Re: [Duplicity-talk] Private key management, signature verification

[edgar . soldin]

On 21.07.2015 01:16, Jeff Rizzo wrote:
> First off, a brief description of what I'm trying to accomplish:
> 
> I'd like to have a "master" key which can decrypt backups, but whose private 
> key doesn't live on any backed-up host.   I seem to have ALMOST achieved what 
> I want with the script "duply" and duplicity 0.6.24/0.6.25 (it's what I 
> currently have available - i'd be willing to move to a newer version if it 
> actually fixes things).
> 
> If I create a config file for "duply" that looks like this:
> 
> ulimit -n 2048
> GPG_KEYS_ENC='EA2F12BE,FA174E5B'
> GPG_KEY_SIGN='EA2F12BE'
> GPG_PW=‘redacted'
> TARGET='ssh://address@hidden//backups/duplicity/duply3'
> SOURCE='/var'
> VOLSIZE=500
> DUPL_PARAMS="$DUPL_PARAMS --volsize $VOLSIZE "
> DUPL_PARAMS="${DUPL_PARAMS} 
> --ssh-options='-oIdentityFile=/root/.ssh/id-backups' "
> DUPL_PARAMS="${DUPL_PARAMS} --ssh-backend=pexpect "
> 
> 
> I can successfully create backups from the original host using "duply".  This 
> host has the private key for EA2F12BE on it.
> 
> On the "restore" host, which has the key FA174E5B but not EA2F12BE, I create 
> a config file that looks like this:
> 
> ulimit -n 2048
> #GPG_KEYS_ENC='EA2F12BE,FA174E5B'
> GPG_KEY='FA174E5B'
> #GPG_KEY_SIGN='EA2F12BE'
> GPG_PW=‘redacted'
> TARGET='ssh://address@hidden//backups/duplicity/duply3'
> SOURCE='/var'
> VOLSIZE=500
> DUPL_PARAMS="$DUPL_PARAMS --volsize $VOLSIZE "
> #DUPL_PARAMS="${DUPL_PARAMS} 
> --ssh-options='-oIdentityFile=/root/.ssh/id-backups' "
> DUPL_PARAMS="${DUPL_PARAMS} --ssh-backend=pexpect "
> 
> 
> Using this file, I can eventually do a "duply test3 list" and get a list of 
> backed-up files (there are some errors of the form:
> 
> OSError: [Errno 1] Operation not permitted: 
> '/Users/jrizzo/.cache/duplicity/duply_test3/duplicity-inc.20150224T012820Z.to.20150720T205314Z.manifest'
> 
> 
> which occur, but don't happen on the second run).
> 
> 
> I can _also_ restore some files.
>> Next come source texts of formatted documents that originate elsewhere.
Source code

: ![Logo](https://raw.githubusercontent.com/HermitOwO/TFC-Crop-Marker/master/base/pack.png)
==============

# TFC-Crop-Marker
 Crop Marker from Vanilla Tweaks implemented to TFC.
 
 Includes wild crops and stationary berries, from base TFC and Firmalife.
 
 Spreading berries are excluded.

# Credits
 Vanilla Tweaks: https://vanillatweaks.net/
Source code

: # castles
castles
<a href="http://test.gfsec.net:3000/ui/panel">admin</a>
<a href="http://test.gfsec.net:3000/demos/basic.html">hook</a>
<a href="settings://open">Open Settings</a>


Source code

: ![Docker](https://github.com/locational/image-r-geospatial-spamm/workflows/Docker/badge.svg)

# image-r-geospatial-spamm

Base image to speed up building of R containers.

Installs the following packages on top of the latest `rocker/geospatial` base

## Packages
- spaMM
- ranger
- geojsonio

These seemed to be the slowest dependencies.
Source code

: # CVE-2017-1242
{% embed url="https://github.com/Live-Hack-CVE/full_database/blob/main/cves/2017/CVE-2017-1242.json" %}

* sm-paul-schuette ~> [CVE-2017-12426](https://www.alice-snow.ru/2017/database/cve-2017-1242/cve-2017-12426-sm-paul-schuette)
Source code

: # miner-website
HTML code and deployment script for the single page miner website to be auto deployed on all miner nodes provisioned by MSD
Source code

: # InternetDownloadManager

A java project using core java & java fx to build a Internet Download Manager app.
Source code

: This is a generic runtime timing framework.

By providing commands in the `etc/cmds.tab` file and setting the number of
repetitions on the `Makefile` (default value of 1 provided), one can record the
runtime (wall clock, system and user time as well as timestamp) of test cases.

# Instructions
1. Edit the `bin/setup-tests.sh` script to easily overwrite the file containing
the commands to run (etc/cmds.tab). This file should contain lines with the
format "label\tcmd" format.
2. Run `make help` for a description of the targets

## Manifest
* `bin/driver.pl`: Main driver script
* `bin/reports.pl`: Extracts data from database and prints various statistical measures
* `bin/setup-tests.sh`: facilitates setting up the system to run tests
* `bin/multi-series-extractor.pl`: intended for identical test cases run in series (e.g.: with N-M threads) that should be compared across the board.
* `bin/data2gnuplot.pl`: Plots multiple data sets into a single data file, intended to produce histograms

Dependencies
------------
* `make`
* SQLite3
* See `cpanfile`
However, after restoring the first volume, I 
> get this error:
> 
> 
> Volume was signed by key EA2F12BE, not FA174E5B
> 
> 
> 
> ...which makes sense.  But really, I'd like to check that the signature from 
> EA2F12BE is good.  Adding it to GPG_KEY_SIGN is no good, because the script 
> expects me to have the private key then. (huh?)
> 
> Does anyone have a suggestion for tweaks to make to achieve my goal?   Thanks!
> 
> +j
> 


assuming FA174E5B is your "master key". if you _only_ want to restore/verify on 
the second host simply use the same duply conf parameters as on the backup host 
but install only these keys
1. EA2F12BE public key (needed to verify signature)
2. FA174E5B secret and public key (needed for decryption)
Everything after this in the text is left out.